● **GOAL OF THE EXERCISE**: In the entries below, count the lines holding "formation". Reply with the number only.

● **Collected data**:

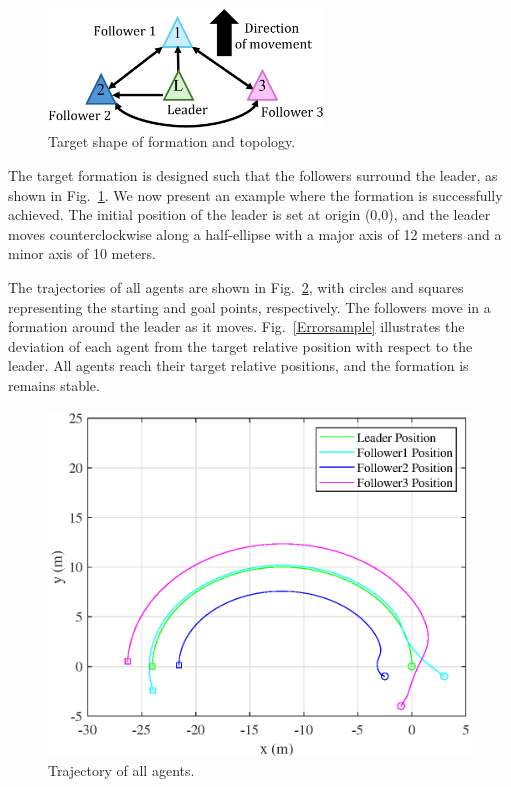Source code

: \documentclass[a4paper,fleqn,10pt,twocolumn]{SICE_ISCS}
\newcommand{\Figref}[1]{{Fig.~\ref{#1}}}
\begin{document}
\begin{figure}[b]
	\begin{center}
		\includegraphics[clip,width=73mm]{Fig/Topology.eps}
		\caption{Target shape of formation and topology.}
		\label{Topology}
	\end{center}
\end{figure}

The target formation is designed such that the followers surround the leader, as shown in \Figref{Topology}. We now present an example where the formation is successfully achieved. The initial position of the leader is set at origin (0,0), and the leader moves counterclockwise along a half-ellipse with a major axis of 12 meters and a minor axis of 10 meters.

The trajectories of all agents are shown in \Figref{Trajectorysample}, with circles and squares representing the starting and goal points, respectively. The followers  move in a formation around the leader as it moves. \Figref{Errorsample} illustrates the deviation of each agent from the target relative position with respect to the leader. All agents reach their target relative positions, and the formation is remains stable.



\begin{figure}[t]
	\begin{center}
		\includegraphics[clip,width=\linewidth]{Fig/sampletrajectry.eps}
		\caption{Trajectory of all agents.}
		\label{Trajectorysample}
	\end{center}
	\vspace{-2mm}
\end{figure}
\end{document}
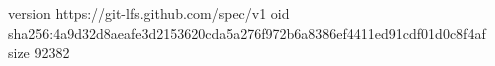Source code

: version https://git-lfs.github.com/spec/v1
oid sha256:4a9d32d8aeafe3d2153620cda5a276f972b6a8386ef4411ed91cdf01d0c8f4af
size 92382
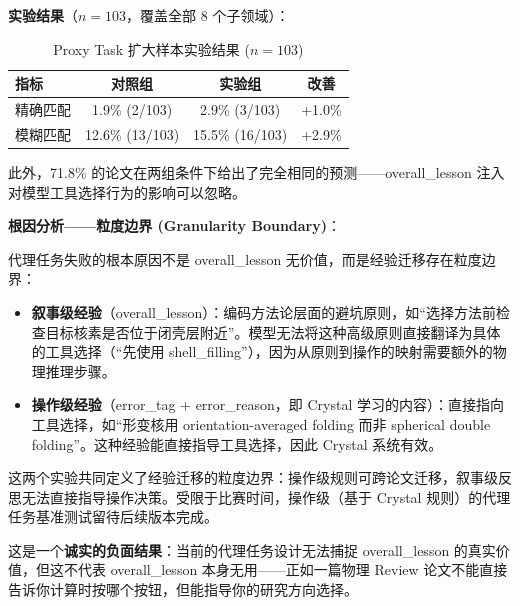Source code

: \documentclass[12pt,a4paper]{article}
\begin{document}
\textbf{实验结果}（$n=103$，覆盖全部 8 个子领域）：

\begin{table}[h]
\centering
\caption{Proxy Task 扩大样本实验结果 ($n=103$)}
\begin{tabular}{lccc}
\toprule
\textbf{指标} & \textbf{对照组} & \textbf{实验组} & \textbf{改善} \\
\midrule
精确匹配 & 1.9\% (2/103) & 2.9\% (3/103) & +1.0\% \\
模糊匹配 & 12.6\% (13/103) & 15.5\% (16/103) & +2.9\% \\
\bottomrule
\end{tabular}
\end{table}

此外，71.8\% 的论文在两组条件下给出了完全相同的预测——overall\_lesson 注入对模型工具选择行为的影响可以忽略。

\textbf{根因分析——粒度边界 (Granularity Boundary)}：

代理任务失败的根本原因不是 overall\_lesson 无价值，而是经验迁移存在粒度边界：

\begin{itemize}
\item \textbf{叙事级经验}（overall\_lesson）：编码方法论层面的避坑原则，如“选择方法前检查目标核素是否位于闭壳层附近”。模型无法将这种高级原则直接翻译为具体的工具选择（“先使用 shell\_filling”），因为从原则到操作的映射需要额外的物理推理步骤。
\item \textbf{操作级经验}（error\_tag + error\_reason，即 Crystal 学习的内容）：直接指向工具选择，如“形变核用 orientation-averaged folding 而非 spherical double folding”。这种经验能直接指导工具选择，因此 Crystal 系统有效。
\end{itemize}

这两个实验共同定义了经验迁移的粒度边界：操作级规则可跨论文迁移，叙事级反思无法直接指导操作决策。受限于比赛时间，操作级（基于 Crystal 规则）的代理任务基准测试留待后续版本完成。

这是一个\textbf{诚实的负面结果}：当前的代理任务设计无法捕捉 overall\_lesson 的真实价值，但这不代表 overall\_lesson 本身无用——正如一篇物理 Review 论文不能直接告诉你计算时按哪个按钮，但能指导你的研究方向选择。

\end{document}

● **WORKED SOLUTION**: 3